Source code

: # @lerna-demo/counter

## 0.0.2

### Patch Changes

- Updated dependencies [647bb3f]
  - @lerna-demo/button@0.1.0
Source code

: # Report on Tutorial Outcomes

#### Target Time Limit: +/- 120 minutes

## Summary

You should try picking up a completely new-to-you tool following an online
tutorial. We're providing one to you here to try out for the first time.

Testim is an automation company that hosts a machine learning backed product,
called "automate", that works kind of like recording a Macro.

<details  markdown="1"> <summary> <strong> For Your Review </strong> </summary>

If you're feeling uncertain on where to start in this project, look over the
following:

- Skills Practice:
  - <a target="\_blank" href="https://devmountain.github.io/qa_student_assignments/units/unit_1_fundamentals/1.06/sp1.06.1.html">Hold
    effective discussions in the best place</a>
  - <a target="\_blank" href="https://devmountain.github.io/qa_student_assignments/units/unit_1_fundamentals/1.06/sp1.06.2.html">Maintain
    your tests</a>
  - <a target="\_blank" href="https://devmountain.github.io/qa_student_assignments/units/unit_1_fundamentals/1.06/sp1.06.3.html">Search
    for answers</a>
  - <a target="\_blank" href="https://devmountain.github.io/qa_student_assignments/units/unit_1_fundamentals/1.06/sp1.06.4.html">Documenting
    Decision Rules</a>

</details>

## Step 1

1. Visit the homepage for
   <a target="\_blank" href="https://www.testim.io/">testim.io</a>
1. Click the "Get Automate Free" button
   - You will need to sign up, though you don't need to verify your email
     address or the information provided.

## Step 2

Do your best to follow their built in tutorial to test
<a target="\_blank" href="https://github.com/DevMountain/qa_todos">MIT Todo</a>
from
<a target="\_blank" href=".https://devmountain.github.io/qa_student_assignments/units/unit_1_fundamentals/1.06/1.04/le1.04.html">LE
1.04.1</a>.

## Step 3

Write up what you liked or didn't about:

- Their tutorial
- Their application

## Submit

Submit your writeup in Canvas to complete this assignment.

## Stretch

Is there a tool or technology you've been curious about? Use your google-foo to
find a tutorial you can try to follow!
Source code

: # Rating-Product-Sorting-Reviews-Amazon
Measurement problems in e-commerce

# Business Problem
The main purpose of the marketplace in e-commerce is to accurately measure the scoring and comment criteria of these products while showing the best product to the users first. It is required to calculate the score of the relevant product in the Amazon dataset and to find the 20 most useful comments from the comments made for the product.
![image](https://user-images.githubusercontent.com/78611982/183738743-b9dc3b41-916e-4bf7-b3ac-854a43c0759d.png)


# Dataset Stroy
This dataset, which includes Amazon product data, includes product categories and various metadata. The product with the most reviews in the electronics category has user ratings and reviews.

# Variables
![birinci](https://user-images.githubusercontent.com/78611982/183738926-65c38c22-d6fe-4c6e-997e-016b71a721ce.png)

* _REQUIRED WORK_
The material is to be given again in full and without variation.

* _SOLUTION_
Source code

: # @lerna-demo/counter

## 0.0.2

### Patch Changes

- Updated dependencies [647bb3f]
  - @lerna-demo/button@0.1.0
Source code

: # Report on Tutorial Outcomes

#### Target Time Limit: +/- 120 minutes

## Summary

You should try picking up a completely new-to-you tool following an online
tutorial. We're providing one to you here to try out for the first time.

Testim is an automation company that hosts a machine learning backed product,
called "automate", that works kind of like recording a Macro.

<details  markdown="1"> <summary> <strong> For Your Review </strong> </summary>

If you're feeling uncertain on where to start in this project, look over the
following:

- Skills Practice:
  - <a target="\_blank" href="https://devmountain.github.io/qa_student_assignments/units/unit_1_fundamentals/1.06/sp1.06.1.html">Hold
    effective discussions in the best place</a>
  - <a target="\_blank" href="https://devmountain.github.io/qa_student_assignments/units/unit_1_fundamentals/1.06/sp1.06.2.html">Maintain
    your tests</a>
  - <a target="\_blank" href="https://devmountain.github.io/qa_student_assignments/units/unit_1_fundamentals/1.06/sp1.06.3.html">Search
    for answers</a>
  - <a target="\_blank" href="https://devmountain.github.io/qa_student_assignments/units/unit_1_fundamentals/1.06/sp1.06.4.html">Documenting
    Decision Rules</a>

</details>

## Step 1

1. Visit the homepage for
   <a target="\_blank" href="https://www.testim.io/">testim.io</a>
1. Click the "Get Automate Free" button
   - You will need to sign up, though you don't need to verify your email
     address or the information provided.

## Step 2

Do your best to follow their built in tutorial to test
<a target="\_blank" href="https://github.com/DevMountain/qa_todos">MIT Todo</a>
from
<a target="\_blank" href=".https://devmountain.github.io/qa_student_assignments/units/unit_1_fundamentals/1.06/1.04/le1.04.html">LE
1.04.1</a>.

## Step 3

Write up what you liked or didn't about:

- Their tutorial
- Their application

## Submit

Submit your writeup in Canvas to complete this assignment.

## Stretch

Is there a tool or technology you've been curious about? Use your google-foo to
find a tutorial you can try to follow!
Source code

: # Rating-Product-Sorting-Reviews-Amazon
Measurement problems in e-commerce

# Business Problem
The main purpose of the marketplace in e-commerce is to accurately measure the scoring and comment criteria of these products while showing the best product to the users first. It is required to calculate the score of the relevant product in the Amazon dataset and to find the 20 most useful comments from the comments made for the product.
![image](https://user-images.githubusercontent.com/78611982/183738743-b9dc3b41-916e-4bf7-b3ac-854a43c0759d.png)


# Dataset Stroy
This dataset, which includes Amazon product data, includes product categories and various metadata. The product with the most reviews in the electronics category has user ratings and reviews.

# Variables
![birinci](https://user-images.githubusercontent.com/78611982/183738926-65c38c22-d6fe-4c6e-997e-016b71a721ce.png)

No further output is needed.